I was hoping for some feedback - the local Home Depot has live x-mas
trees in their lot, and they usually go on clearance about now.
I'm wondering if these are dead trees standing, though, because they
have them completely unprotected, just sitting out on the pavement.
Some are in pots, some are balled and burlap. We've had quite a few
nights in the teens here in Western PA. The trees look OK, but I have
to suspect the rootballs have frozen through and through.
They're mostly Frasier Firs, Blue Spruce, and White Pine.
Thanks for any advice,
Seth, They should be okay still... But is you notice, most places that
normally garuntee their trees or shrubs will not garruntee live xmas (BTW I
have a heck of a time spelling guarantee) trees.
The trick is to store them in a sheltered unheated location, don't bring
them in until about a week before Christmas, Keep them in a large tub filled
with damp shredded mulch or peat moss and have the hole dug and ready and
get them in the ground the morning following Christmas..
There will still be a higher than normal mortality rate on the live trees,
with the White Pine being slightly more "delicate" than the fir or the
Hope this helps,
Ky Nursery and Landscape Association
Certified KY Nurseryman
Can you offer any guidance to the OP about which of the varieties he
mentioned might have needles which double as lethal weapons?
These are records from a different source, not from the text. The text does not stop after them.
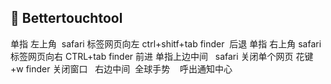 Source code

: ##  Bettertouchtool




单指 左上角
 safari 标签网页向左 ctrl+shitf+tab
finder  后退
单指 右上角
safari 标签网页向右 CTRL+tab
finder 前进
单指上边中间  
safari 关闭单个网页 花键+w
finder 关闭窗口
 
右边中间
 全球手势    呼出通知中心

















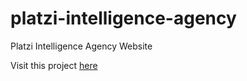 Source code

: # platzi-intelligence-agency
Platzi Intelligence Agency Website

Visit this project [here](https://felipesalda.github.io/cia_scraper/)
He might want
to avoid that, depending on where he's going to plant the tree eventually.
I've got some sort of dart-throwing monster in my yard. The needles actually
embed themselves in the centers of lettuce & other leafy plants. They get
stuck in the intake grill of my truck, and laugh at the shop-vac's efforts
to remove them, even when they're standing vertically in the holes (not
wedged sideways). The tree itself is gorgeous, and is one reason the house
is nice a cool in the summer. Otherwise, I'd murder it.
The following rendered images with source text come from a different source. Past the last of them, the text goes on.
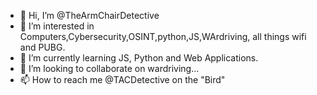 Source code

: - 👋 Hi, I’m @TheArmChairDetective
- 👀 I’m interested in Computers,Cybersecurity,OSINT,python,JS,WArdriving, all things wifi and PUBG.
- 🌱 I’m currently learning JS, Python and Web Applications.
- 💞️ I’m looking to collaborate on wardriving...
- 📫 How to reach me @TACDetective on the "Bird"

<!---
TheArmChairDetective/TheArmChairDetective is a ✨ special ✨ repository because its `README.md` (this file) appears on your GitHub profile.
You can click the Preview link to take a look at your changes.
--->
Dart throwing critters, Huh,Doug? I am sure you are serious, but it does
seem funny in a way.
Seth, If you think you may have dart throwing monsters in YOUR yard, I would
steer clear of the Blue Spruces.. They have large,stiff, very pointy needles
just right for use by dart throwing monsters. :)
Maybe that's what I've got. In all fairness, it wasn't the tree's fault - it
was mine. The only place I could locate my vegetable garden was in a spot
which is downwind of the tree, relative to the prevailing October wind. Just
when lettuce and other greens are getting really tasty, the tree also thinks
it's time to drop needles. The wind slings them right into the hearts of the
plants. No more simply washing lettuce - they need to be un-darted. :-)
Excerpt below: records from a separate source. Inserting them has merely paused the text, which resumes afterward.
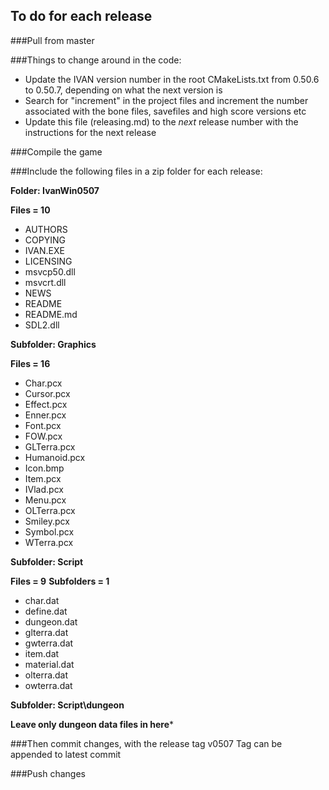 To do for each release
----------------------

###Pull from master

###Things to change around in the code:

 - Update the IVAN version number in the root CMakeLists.txt from 0.50.6 to 0.50.7, depending on what the next version is
 - Search for "increment" in the project files and increment the number associated with the bone files, savefiles and high score versions etc
 - Update this file (releasing.md) to the _next_ release number with the instructions for the next release

###Compile the game

###Include the following files in a zip folder for each release:

**Folder: IvanWin0507**

**Files = 10**

  - AUTHORS
  - COPYING
  - IVAN.EXE
  - LICENSING
  - msvcp50.dll
  - msvcrt.dll
  - NEWS
  - README
  - README.md
  - SDL2.dll

**Subfolder: Graphics**

**Files = 16**

  - Char.pcx
  - Cursor.pcx
  - Effect.pcx
  - Enner.pcx
  - Font.pcx
  - FOW.pcx
  - GLTerra.pcx
  - Humanoid.pcx
  - Icon.bmp
  - Item.pcx
  - IVlad.pcx
  - Menu.pcx
  - OLTerra.pcx
  - Smiley.pcx
  - Symbol.pcx
  - WTerra.pcx

**Subfolder: Script**

**Files = 9**
**Subfolders = 1**

  - char.dat
  - define.dat
  - dungeon.dat
  - glterra.dat
  - gwterra.dat
  - item.dat
  - material.dat
  - olterra.dat
  - owterra.dat

**Subfolder: Script\dungeon**

**Leave only dungeon data files in here***

###Then commit changes, with the release tag v0507
Tag can be appended to latest commit

###Push changes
I can see how a lettuce head full of conifer needles could be a pain
(literally and figuratively) . Perhaps you may want to cover your lettue bed
with some row cover to keep the needles out of the heads? that should fix
the problem much more easily than having to resort to bieng rid of the tree.
I came up with a good solution. I already keep the rows covered with big
U-shaped tunnels made of fence wire, to prevent visits by deer, rabbits,
etc. I'm going to cover the tunnels with window screen. I'd never take down
the tree. I can't imagine how many tons of air conditioning its shade is
Thanks Anthony, Doug,
I picked up three - two Frasier Firs and one of the dreaded Blue
Spruces. The pines looked too weathered. The ones I got are in giant
plastic pots, not burlap, so I'm hoping they're OK. I kicked a couple
of the burlap ones, and it was like kicking steel.